Other PicoMicroYacht

Tuesday 20 June 2017

For those in peril in the sea




The plan was to row from Plymouth to Looe on the South Coast. Although there would be a light head wind, the tides were in neaps and the weather settled.



As I left the Queen Anne's Battery there were many boats ploughing up and down, including some quite large ones, so I had to keep a good lookout.





But crossing my bow were a large group of sit on kayaks, so I slotted in behind and this helped clear a route out towards  the Plymouth Sound.


The headwind was somewhat greater than I had anticipated and the tide was initially against me but eventually I was opposite the long Plymouth breakwater, built to make the Plymouth safe during the Napoleonic Wars. An irony of history is that Napoleon is reputed to have passed it on his way to exile in St Helena in 1815.



Looking out to sea there were yachts returning from the Eddystone Lighthouse as part of a annual charity race. The leader came in, reaching with spinnaker set.



Further out to sea there was a line of yachts out towards the horizon.



As I approached Rame Head I could see the small chapel prominent on the headland with the coastwatch station just beyond.

Rounding Rame head I switched on my radio, tuning into Channel 16. Although it is no longer a legal requirement for ships to monitor Channel 16, it is somewhat advisory. 

Just as I had switched on I started to hear the coastguards coordinating a rescue, involving a helicopter and the Salcombe lifeboat. They were explaining that a diver had surfaced too quickly from 80 metres and was in trouble,  his dive boat being about six miles off Salcombe.


The Salcombe lifeboat with the HM coastguard rescue helicopter on exercise in Salcombe

I realised the day before I had been in Salcombe standing by this boat and speaking to a diver who was telling  me they were visiting a sunken second world war British destroyer, 70 feet down.
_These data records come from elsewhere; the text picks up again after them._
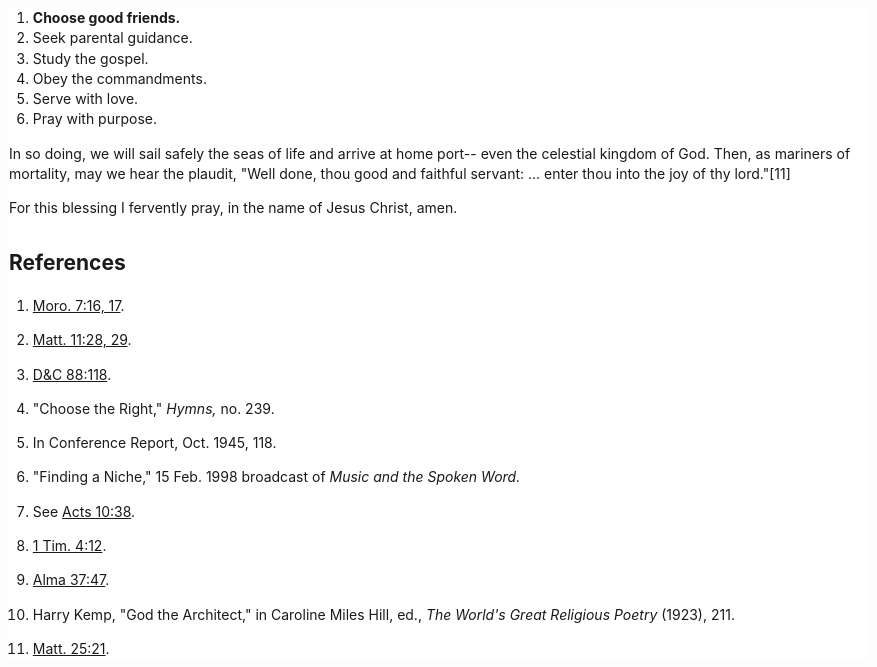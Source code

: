   1. **Choose good friends.**
  2. Seek parental guidance. 
  3. Study the gospel. 
  4. Obey the commandments. 
  5. Serve with love. 
  6. Pray with purpose. 

In so doing, we will sail safely the seas of life and arrive at home port--
even the celestial kingdom of God. Then, as mariners of mortality, may we hear
the plaudit, "Well done, thou good and faithful servant: ... enter thou into the
joy of thy lord."[11]

For this blessing I fervently pray, in the name of Jesus Christ, amen.

## References

  1. [Moro. 7:16, 17](https://www.lds.org/scriptures/bofm/moro/7.16,17?lang=eng#15).

  2. [Matt. 11:28, 29](https://www.lds.org/scriptures/nt/matt/11.28,29?lang=eng#27).

  3. [D&amp;C 88:118](https://www.lds.org/scriptures/dc-testament/dc/88.118?lang=eng#117).

  4. "Choose the Right," _Hymns,_ no. 239.

  5. In Conference Report, Oct. 1945, 118.

  6. "Finding a Niche," 15 Feb. 1998 broadcast of _Music and the Spoken Word._

  7. See [Acts 10:38](https://www.lds.org/scriptures/nt/acts/10.38?lang=eng#37).

  8. [1 Tim. 4:12](https://www.lds.org/scriptures/nt/1-tim/4.12?lang=eng#11).

  9. [Alma 37:47](https://www.lds.org/scriptures/bofm/alma/37.47?lang=eng#46).

  10. Harry Kemp, "God the Architect," in Caroline Miles Hill, ed., _The World's Great Religious Poetry_ (1923), 211.

  11. [Matt. 25:21](https://www.lds.org/scriptures/nt/matt/25.21?lang=eng#20).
Sadly, it was announced the day after my voyage that the person in trouble, ferried to the Derriford Hospital in Plymouth for decompression, had not survived. The man was 51 years old, whilst I had chatted to a younger diver.



I rowed on, setting a linear course across to Looe, about ten miles away. In the distance I saw the massive Tregantle Fort, one of  many forts built to deter the French from invading England in the middle of the 19th Century.

The wind had lightened, making it easier to progress west. About four miles from Looe I was crossing some shallow water called the Knight Errant Patch when I saw in the distance a smallish bright orange motorboat. 



As it got closer I realised that there were three people on board wearing helmets and this was the inshore lifeboat from Looe.

They told me that they had been in the area to deal with another boat but had seen me and asked me where was I going. They offered to tow me into Looe, which in a grateful fashion I declined, saying I wanted the satisfaction of completing my voyage.

The lifeboat report indicated that both lifeboats had been launched to rescue a 16 foot cabin cruiser who had run out of petrol one mile south of Looe. So the smaller one had travelled three miles further east and spotted me.


After about an hour and half I was approaching the entrance to Looe as the sun was setting.


Just outside two fishing boats were waiting for the tide to rise enough to enter. 

I found the slipway just within the entrance and PicoMicroYacht was hauled out of the water using the portable trailer I had taken with me.